小川に向かって小石を投げながら、ひたかは少し押し黙る。



「……何?」



小石が軽快な水音を鳴らしては沈んでいく。それが3回繰り返されて、止まった。



「――探しものをしてるんだ」



「探しもの?」



うん、と頷くひたかを振り返ると彼は小石が落とされて生じた波紋を空虚な瞳で見つめていた。

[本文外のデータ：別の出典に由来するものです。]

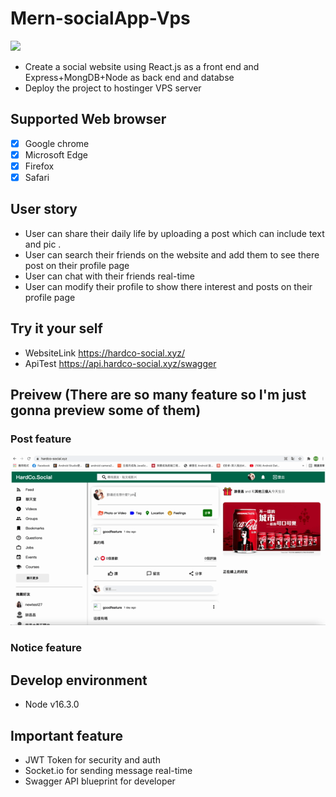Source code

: # Mern-socialApp-Vps
![](https://i.imgur.com/MFkP81f.jpg)
- Create a social website using React.js as a front end  and  Express+MongDB+Node as back end and databse 
- Deploy the project to hostinger VPS server


## Supported Web browser
- [x] Google chrome
- [x] Microsoft Edge
- [x] Firefox
- [x] Safari 

## User story 
- User can share their daily life by uploading a post  which can include text and pic .
- User can search their friends on the website and add them to see there post on their profile page
- User can chat with their friends real-time 
- User can modify their profile to show there interest and posts on their profile page

## Try it your self
- WebsiteLink https://hardco-social.xyz/
- ApiTest https://api.hardco-social.xyz/swagger

## Preivew (There are so many feature so I'm just gonna preview some of them)
### Post feature
![image](postFunction.gif)

### Notice feature



## Develop environment
- Node v16.3.0 

## Important feature
- JWT Token for security and auth
- Socket.io for sending message real-time
- Swagger API blueprint for developer
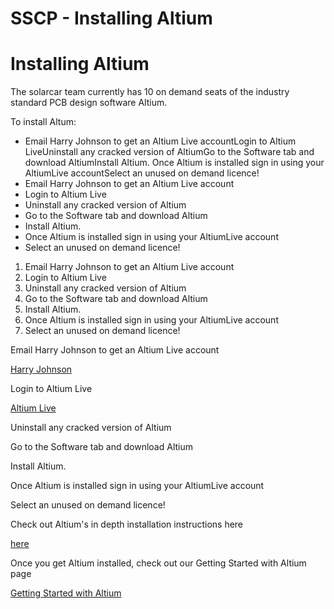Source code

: # SSCP - Installing Altium

# Installing Altium

The solarcar team currently has 10 on demand seats of the industry standard PCB design software Altium.

To install Altum:

* Email Harry Johnson to get an Altium Live accountLogin to Altium LiveUninstall any cracked version of AltiumGo to the Software tab and download AltiumInstall Altium. Once Altium is installed sign in using your AltiumLive accountSelect an unused on demand licence! 
* Email Harry Johnson to get an Altium Live account
* Login to Altium Live
* Uninstall any cracked version of Altium
* Go to the Software tab and download Altium
* Install Altium. 
* Once Altium is installed sign in using your AltiumLive account
* Select an unused on demand licence! 

1. Email Harry Johnson to get an Altium Live account
2. Login to Altium Live
3. Uninstall any cracked version of Altium
4. Go to the Software tab and download Altium
5. Install Altium. 
6. Once Altium is installed sign in using your AltiumLive account
7. Select an unused on demand licence! 

Email Harry Johnson to get an Altium Live account

[ Harry Johnson](mailto:harrymj@stanford.edu)

Login to Altium Live

[ Altium Live](http://live.altium.com/)

Uninstall any cracked version of Altium

Go to the Software tab and download Altium

Install Altium. 

Once Altium is installed sign in using your AltiumLive account

Select an unused on demand licence! 

Check out Altium's in depth installation instructions here

[ here](http://wiki.altium.com/display/ADOH/Installation+and+Content+Management)

Once you get Altium installed, check out our Getting Started with Altium page

[ Getting Started with Altium](/home/sscp-2012-2013/electrical-2012-2013/electrical-fundamentals/getting-started-with-altium)

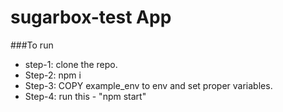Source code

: # sugarbox-test App
###To run 
- step-1: clone the repo. 
- Step-2: npm i 
- Step-3: COPY example_env to env and set proper variables.
- Step-4: run this - "npm start" 

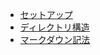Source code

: * [セットアップ](contents/setup.md)
* [ディレクトリ構造](contents/directory_structure.md)
* [マークダウン記法](contents/markdown.md)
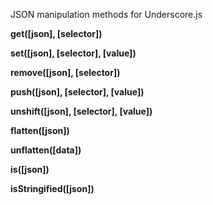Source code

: JSON manipulation methods for Underscore.js

**get([json], [selector])**

**set([json], [selector], [value])**

**remove([json], [selector])**

**push([json], [selector], [value])**

**unshift([json], [selector], [value])**

**flatten([json])**

**unflatten([data])**

**is([json])**

**isStringified([json])**
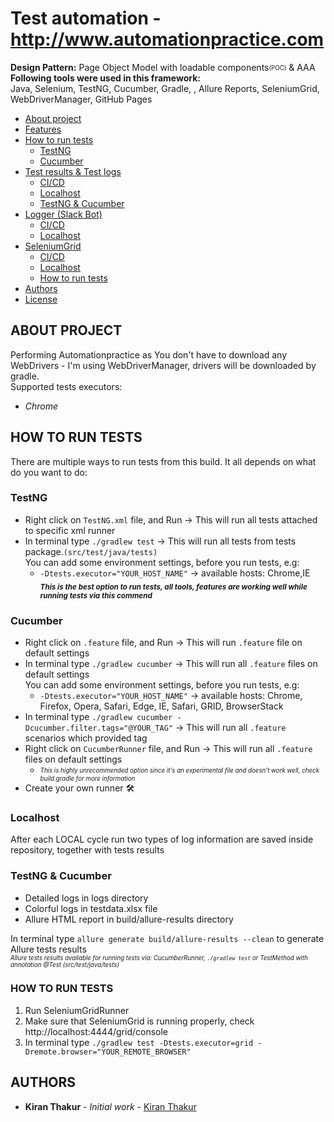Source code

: # Test automation - http://www.automationpractice.com
**Design Pattern:** Page Object Model with loadable components<sub><sup>(POC)</sub></sup> & AAA  
**Following tools were used in this framework:**  
Java, Selenium, TestNG, Cucumber, Gradle, , Allure Reports, SeleniumGrid, WebDriverManager, GitHub Pages
  * [About project](#about-project)
  * [Features](#features)
  * [How to run tests](#how-to-run-tests)
    + [TestNG](#testng)
    + [Cucumber](#cucumber)
  * [Test results & Test logs](#test-results--test-logs)
    + [CI/CD](#cicd)
    + [Localhost](#localhost)
    + [TestNG & Cucumber](#testng--cucumber)
  * [Logger (Slack Bot)](#logger-slack-bot)
    + [CI/CD](#cicd-1)
    + [Localhost](#localhost-1)
  * [SeleniumGrid](#selenium-grid-poc)
    + [CI/CD](#cicd-2)
    + [Localhost](#localhost-2)
    + [How to run tests](#how-to-run-tests-1)
  * [Authors](#authors)
  * [License](#license)
## ABOUT PROJECT
Performing Automationpractice as You don't have to download any WebDrivers - I'm using WebDriverManager, drivers will be downloaded by gradle.  
Supported tests executors:
- *Chrome*

## HOW TO RUN TESTS
There are multiple ways to run tests from this build. It all depends on what do you want to do:
### TestNG
- Right click on `TestNG.xml` file, and Run ->  This will run all tests attached to specific xml runner
- In terminal type `./gradlew test` -> This will run all tests from tests package.`(src/test/java/tests)`  
You can add some environment settings, before you run tests, e.g:
   - `-Dtests.executor="YOUR_HOST_NAME"` -> available hosts: Chrome,IE
  <sub>_**This is the best option to run tests, all tools, features are working well while running tests via this commend**_</sub>
### Cucumber
- Right click on `.feature` file, and Run -> This will run `.feature` file on default settings
- In terminal type `./gradlew cucumber` -> This will run all `.feature` files on default settings  
You can add some environment settings, before you run tests, e.g:
   - `-Dtests.executor="YOUR_HOST_NAME"` -> available hosts: Chrome, Firefox, Opera, Safari, Edge, IE, Safari, GRID, BrowserStack
- In terminal type `./gradlew cucumber -Dcucumber.filter.tags="@YOUR_TAG"` -> This will run all `.feature` scenarios which provided tag
- Right click on `CucumberRunner` file, and Run -> This will run all `.feature` files on default settings
  - <sub><sup>*This is highly unrecommended option since it's an experimental file and doesn't work well, check build.gradle for more information*</sup></sub>
- Create your own runner :hammer_and_wrench:
### Localhost
After each LOCAL cycle run two types of log information are saved inside repository, together with tests results
### TestNG & Cucumber
- Detailed logs in logs directory
- Colorful logs in testdata.xlsx file
- Allure HTML report in build/allure-results directory

In terminal type `allure generate build/allure-results --clean` to generate Allure tests results   
<sub><sup>*Allure tests results available for running tests via: CucumberRunner, `./gradlew test` or TestMethod with annotation @Test (src/test/java/tests)*</sup></sub>

### HOW TO RUN TESTS
1. Run SeleniumGridRunner
2. Make sure that SeleniumGrid is running properly, check http://localhost:4444/grid/console
3. In terminal type `./gradlew test -Dtests.executor=grid -Dremote.browser="YOUR_REMOTE_BROWSER"`
## AUTHORS
- **Kiran Thakur** - *Initial work* - [Kiran Thakur](https://github.com/kirankt077/)
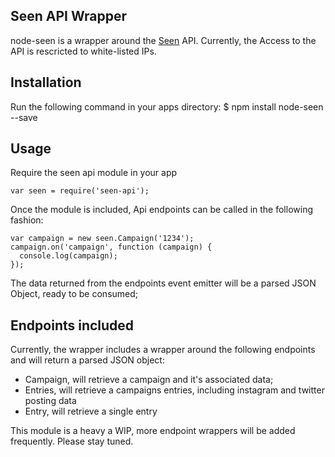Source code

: ## Seen API Wrapper

node-seen is a wrapper around the [Seen](http://seenmoment.com) API. Currently, the Access to the API is rescricted to white-listed IPs.


## Installation
Run the following command in your apps directory:
    $ npm install node-seen --save

## Usage
Require the seen api module in your app

    var seen = require('seen-api');
    
Once the module is included, Api endpoints can be called in the following fashion:

    var campaign = new seen.Campaign('1234');
    campaign.on('campaign', function (campaign) {
      console.log(campaign);
    });

The data returned from the endpoints event emitter will be a parsed JSON Object, ready to be consumed;

## Endpoints included
Currently, the wrapper includes a wrapper around the following endpoints and will return a parsed JSON object:
- Campaign, will retrieve a campaign and it's associated data;
- Entries, will retrieve a campaigns entries, including instagram and twitter posting data
- Entry, will retrieve a single entry

This module is a heavy a WIP, more endpoint wrappers will be added frequently. Please stay tuned.



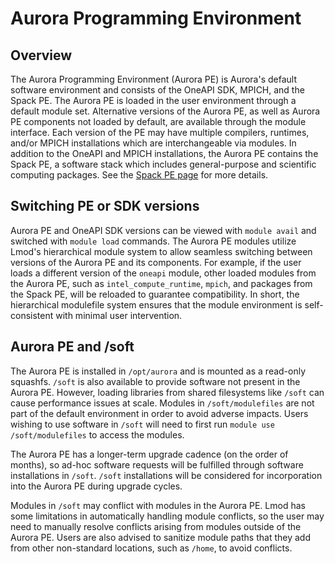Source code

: # Aurora Programming Environment

## Overview

The Aurora Programming Environment (Aurora PE) is Aurora's default software environment and consists of the OneAPI SDK, MPICH, and the Spack PE. The Aurora PE is loaded in the user environment through a default module set. Alternative versions of the Aurora PE, as well as Aurora PE components not loaded by default, are available through the module interface. Each version of the PE may have multiple compilers, runtimes, and/or MPICH installations which are interchangeable via modules. In addition to the OneAPI and MPICH installations, the Aurora PE contains the Spack PE, a software stack which includes general-purpose and scientific computing packages. See the [Spack PE page](./applications-and-libraries/libraries/spack-pe.md) for more details.

## Switching PE or SDK versions

Aurora PE and OneAPI SDK versions can be viewed with `module avail` and switched with `module load` commands. The Aurora PE modules utilize Lmod's hierarchical module system to allow seamless switching between versions of the Aurora PE and its components. For example, if the user loads a different version of the `oneapi` module, other loaded modules from the Aurora PE, such as `intel_compute_runtime`, `mpich`, and packages from the Spack PE, will be reloaded to guarantee compatibility. In short, the hierarchical modulefile system ensures that the module environment is self-consistent with minimal user intervention.

## Aurora PE and /soft

The Aurora PE is installed in `/opt/aurora` and is mounted as a read-only squashfs. `/soft` is also available to provide software not present in the Aurora PE. However, loading libraries from shared filesystems like `/soft` can cause performance issues at scale. Modules in `/soft/modulefiles` are not part of the default environment in order to avoid adverse impacts. Users wishing to use software in `/soft` will need to first run `module use /soft/modulefiles` to access the modules.

The Aurora PE has a longer-term upgrade cadence (on the order of months), so ad-hoc software requests will be fulfilled through software installations in `/soft`. `/soft` installations will be considered for incorporation into the Aurora PE during upgrade cycles.

Modules in `/soft` may conflict with modules in the Aurora PE. Lmod has some limitations in automatically handling module conflicts, so the user may need to manually resolve conflicts arising from modules outside of the Aurora PE. Users are also advised to sanitize module paths that they add from other non-standard locations, such as `/home`, to avoid conflicts.
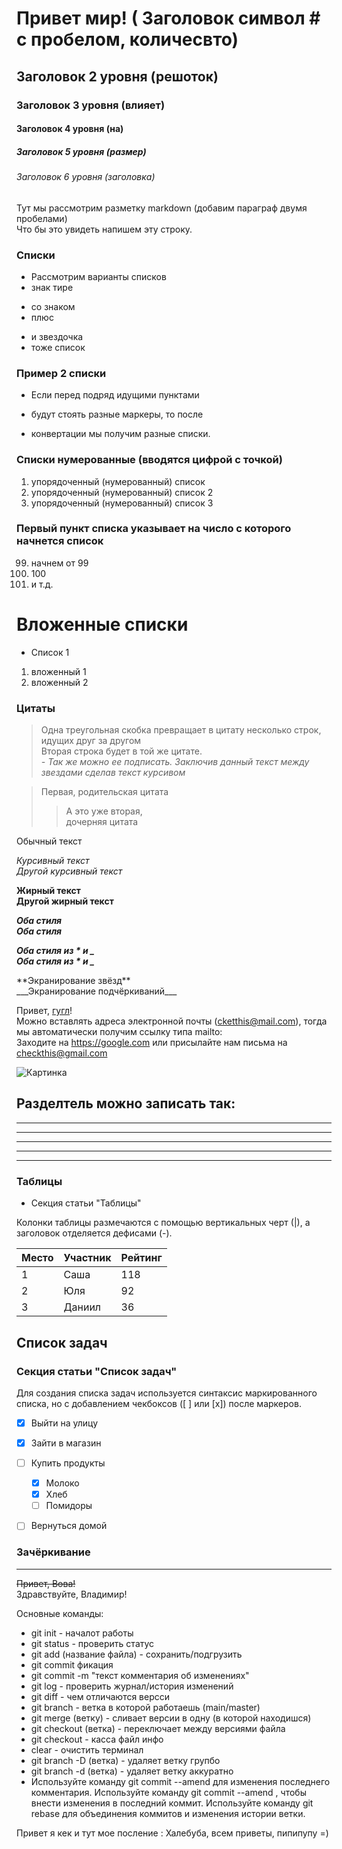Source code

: # Привет мир! ( Заголовок символ # с пробелом, количесвто)
## Заголовок 2 уровня (решоток)
### Заголовок 3 уровня (влияет)
#### Заголовок 4 уровня (на)
##### Заголовок 5 уровня (размер)
###### Заголовок 6 уровня (заголовка)
Тут мы рассмотрим разметку markdown (добавим параграф двумя пробелами)  
Что бы это увидеть напишем эту строку.

### Списки
- Рассмотрим варианты списков
- знак тире

+ со знаком
+ плюс

* и звездочка
* тоже список
### Пример 2 списки  
- Если перед подряд идущими пунктами
* будут стоять разные маркеры, то после
+ конвертации мы получим разные списки.

### Списки нумерованные (вводятся цифрой с точкой)
1. упорядоченный (нумерованный) список
2. упорядоченный (нумерованный) список 2
3. упорядоченный (нумерованный) список 3

### Первый пункт списка указывает на число с которого начнется список

99. начнем от 99
1. 100
2. и т.д.

# Вложенные списки
+ Список 1
1. вложенный 1
2. вложенный 2
### Цитаты
> Одна треугольная скобка
превращает в цитату несколько строк,
идущих друг за другом  
Вторая строка будет в той же цитате.  
> *- Так же можно ее подписать. Заключив данный текст между звездами сделав текст курсивом*

> Первая, родительская цитата
> > А это уже вторая,\
> > дочерняя цитата

Обычный текст

*Курсивный текст*<br>
_Другой курсивный текст_

**Жирный текст**<br>
__Другой жирный текст__

***Оба стиля***<br>
___Оба стиля___<br>

**_Оба стиля из \* и \__**<br>
__*Оба стиля из \* и \_*__

\*\*Экранирование звёзд\*\*<br>
\_\_\_Экранирование подчёркиваний\_\_\_


Привет, [гугл](https://google.com "поисковик гугл")!  
Можно вставлять адреса электронной почты (<cketthis@mail.com>), тогда мы автоматически получим ссылку типа mailto:  
Заходите на <https://google.com>
или присылайте нам письма на <checkthis@gmail.com>

![Картинка](screen.png "описание картинки")


## Разделтель можно записать так: 

---

***

_	_	_

*  * *  *

------------


### Таблицы
+ Секция статьи "Таблицы"

Колонки таблицы размечаются с помощью вертикальных черт (|), а заголовок отделяется дефисами (-).

| Место | Участник | Рейтинг |
|-------|----------|---------|
| 1     | Саша     | 118     |
| 2     | Юля      | 92      |
| 3     | Даниил   | 36      |


## Список задач
### Секция статьи "Список задач"

Для создания списка задач используется синтаксис маркированного списка, но с добавлением чекбоксов ([ ] или [x]) после маркеров.

- [x] Выйти на улицу
- [x] Зайти в магазин
- [ ] Купить продукты
  - [x] Молоко
  - [x] Хлеб
  - [ ] Помидоры
- [ ] Вернуться домой


### Зачёркивание
---
~~Привет, Вова!~~\
Здравствуйте, Владимир!

Основные команды:
* git init - началот работы
* git status - проверить статус
* git add (название файла) - сохранить/подгрузить
* git commit фикация
* git commit -m "текст комментария об изменениях"
* git log - проверить журнал/история изменений
* git diff - чем отличаются версси
* git branch - ветка в которой работаешь (main/master)
* git merge (ветку) - сливает версии в одну (в которой находишся)
* git checkout (ветка) - переключает между версиями файла
* git checkout - касса файл инфо
* clear - очистить терминал
* git branch -D (ветка) - удаляет ветку групбо
* git branch -d (ветка) - удаляет ветку аккуратно
* Используйте команду git commit --amend для изменения последнего комментария. Используйте команду git commit --amend , чтобы внести изменения в последний коммит. Используйте команду git rebase для объединения коммитов и изменения истории ветки.



Привет я кек и тут мое посление :
Халебуба, всем приветы, пипипупу =)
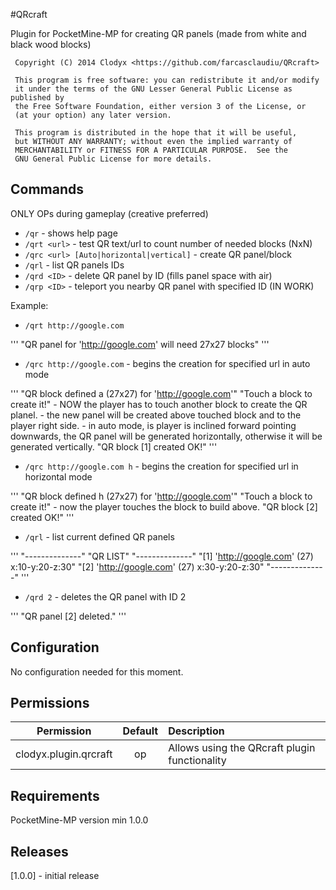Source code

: #QRcraft

Plugin for PocketMine-MP for creating QR panels (made from white and black wood blocks)

     Copyright (C) 2014 Clodyx <https://github.com/farcasclaudiu/QRcraft>

     This program is free software: you can redistribute it and/or modify
     it under the terms of the GNU Lesser General Public License as published by
     the Free Software Foundation, either version 3 of the License, or
     (at your option) any later version.

     This program is distributed in the hope that it will be useful,
     but WITHOUT ANY WARRANTY; without even the implied warranty of
     MERCHANTABILITY or FITNESS FOR A PARTICULAR PURPOSE.  See the
     GNU General Public License for more details.


## Commands

ONLY OPs during gameplay (creative preferred)
* `/qr` - shows help page
* `/qrt <url>` - test QR text/url to count number of needed blocks (NxN)
* `/qrc <url> [Auto|horizontal|vertical]` - create QR panel/block
* `/qrl` - list QR panels IDs
* `/qrd <ID>` - delete QR panel by ID (fills panel space with air)
* `/qrp <ID>` - teleport you nearby QR panel with specified ID (IN WORK)

Example:
* `/qrt http://google.com`

'''
     "QR panel for 'http://google.com' will need 27x27 blocks"
'''

* `/qrc http://google.com` - begins the creation for specified url in auto mode

'''
     "QR block defined a (27x27) for 'http://google.com'"
     "Touch a block to create it!"
          - NOW the player has to touch another block to create the QR planel.
          - the new panel will be created above touched block and to the player right side.
          - in auto mode, is player is inclined forward pointing downwards, the QR panel will be generated horizontally,
               otherwise it will be generated vertically.
     "QR block [1] created OK!"
'''

* `/qrc http://google.com h` - begins the creation for specified url in horizontal mode

'''
     "QR block defined h (27x27) for 'http://google.com'"
     "Touch a block to create it!"
          - now the player touches the block to build above.
     "QR block [2] created OK!"
'''

* `/qrl` - list current defined QR panels

'''
     "--------------"
     "QR LIST"
     "--------------"
     "[1] 'http://google.com' (27) x:10-y:20-z:30"
     "[2] 'http://google.com' (27) x:30-y:20-z:30"
     "--------------"
'''

* `/qrd 2` - deletes the QR panel with ID 2

'''
     "QR panel [2] deleted."
'''


## Configuration
No configuration needed for this moment.

## Permissions

| Permission | Default | Description |
| :---: | :---: | :--- |
| clodyx.plugin.qrcraft | op | Allows using the QRcraft plugin functionality |


## Requirements
PocketMine-MP version min 1.0.0

## Releases
[1.0.0] - initial release

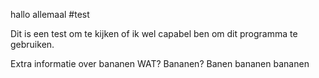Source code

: hallo allemaal
#test

Dit is een test om te kijken of ik wel capabel ben om dit programma te gebruiken.

Extra informatie over bananen
WAT? Bananen?
Banen bananen bananen
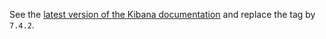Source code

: See the [latest version of the Kibana documentation](../kibana-7.6.2/README.md) and replace the tag by `7.4.2`.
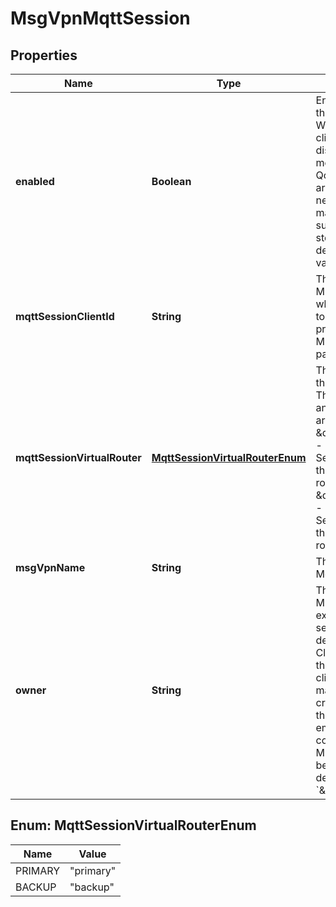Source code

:
# MsgVpnMqttSession

## Properties
Name | Type | Description | Notes
------------ | ------------- | ------------- | -------------
**enabled** | **Boolean** | Enable or disable the MQTT Session. When disabled, the client is disconnected, new messages matching QoS 0 subscriptions are discarded, and new messages matching QoS 1 subscriptions are stored for future delivery. The default value is &#x60;false&#x60;. |  [optional]
**mqttSessionClientId** | **String** | The Client ID of the MQTT Session, which corresponds to the ClientId provided in the MQTT CONNECT packet. |  [optional]
**mqttSessionVirtualRouter** | [**MqttSessionVirtualRouterEnum**](#MqttSessionVirtualRouterEnum) | The virtual router of the MQTT Session. The allowed values and their meaning are:  &lt;pre&gt; \&quot;primary\&quot; - The MQTT Session belongs to the primary virtual router. \&quot;backup\&quot; - The MQTT Session belongs to the backup virtual router. &lt;/pre&gt;  |  [optional]
**msgVpnName** | **String** | The name of the Message VPN. |  [optional]
**owner** | **String** | The owner of the MQTT Session. For externally-created sessions this defaults to the Client Username of the connecting client. For management-created sessions this defaults to empty. Before configuring, the MQTT Session must be disabled. The default value is &#x60;\&quot;\&quot;&#x60;. |  [optional]


<a name="MqttSessionVirtualRouterEnum"></a>
## Enum: MqttSessionVirtualRouterEnum
Name | Value
---- | -----
PRIMARY | &quot;primary&quot;
BACKUP | &quot;backup&quot;




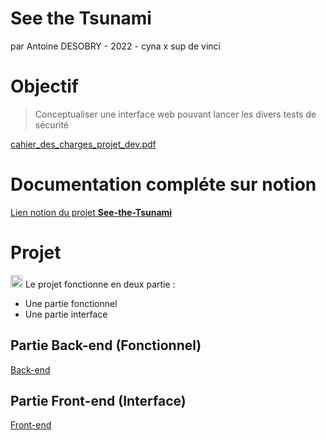 # See the Tsunami

par Antoine DESOBRY - 2022 - cyna x sup de vinci

# Objectif

> Conceptualiser une interface web pouvant lancer les divers tests de sécurité
> 

[cahier_des_charges_projet_dev.pdf](docs/cahier_des_charges_projet_dev.pdf)

# Documentation compléte sur notion

[Lien notion du projet **See-the-Tsunami**](https://married-sedum-5c7.notion.site/See-the-Tsunami-f28588d2ee294147911a51591afc06af)

# Projet

<aside>
<img src="https://www.notion.so/icons/info-alternate_blue.svg" alt="https://www.notion.so/icons/info-alternate_blue.svg" width="20px" /> Le projet fonctionne en deux partie :

- Une partie fonctionnel
- Une partie interface
</aside>

## Partie Back-end (Fonctionnel)

[Back-end](/back-the-tsunami)

## Partie Front-end (Interface)

[Front-end](front-the-tsunami)
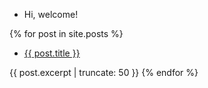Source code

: 

* Hi, welcome!

{% for post in site.posts %}
  <ul>
    <li>
      <a href="{{ post.url }}">{{ post.title }}</a>
    </li>
  </ul>
  {{ post.excerpt | truncate: 50 }}
{% endfor %}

いつもの彼とは違う瞳に、何故か隣に居るのにも関わらずその存在が遠く感じ、寒気さえ覚える。


初めて会った時の彼と、よく似ていた。



「れ、れんも一緒に探す」



「――いや、」



かぶりを1つ振ってこちらを向いた彼は、やはり虚ろな眼をしていて。

確かにここに居るのに、存在が感じられない。



――日尭に、触れたい。



ひどく不安に駆られた蓮は、先程自分に差し伸べられた手をとっておけばよかったのにと後悔した。



「俺が探しているのは、記憶なんだ」



「――え?」



「俺、れんに、言わなきゃいけないことが――」



「ひたか……?」



――ばしゃん。

魚が跳ねて、水が音を起てた。
びくりと体を震わせると、ひたかは、紡ぎかけていた言葉を飲み込みごめんと呟く。



「……また今度、話すよ」



「……うん」







夕方が過ぎ、家へ戻ったれんは、畳の上に大の字に寝転んでいた。



「れん、あんた最近よく外で遊んでるみたいだけど、友達でもできたのかい?」



「おばあちゃん……うん、えっと、小川の近くにいつも居る、ひたかって男の子」



むくりと起き上がって答えると、祖母は不思議そうにれんを見つめた。



「ひたか?そんな子、近所に居たかい?」



「え……知らないの?」



「それに小川の近くだなんて。あの辺りは、ここいらの子はみんな気味悪がって近づきゃしないよ」



祖母が言うことには、小川には1つの小さな祠があって、そこには不毛にも亡くなった人達が祀られているのだという。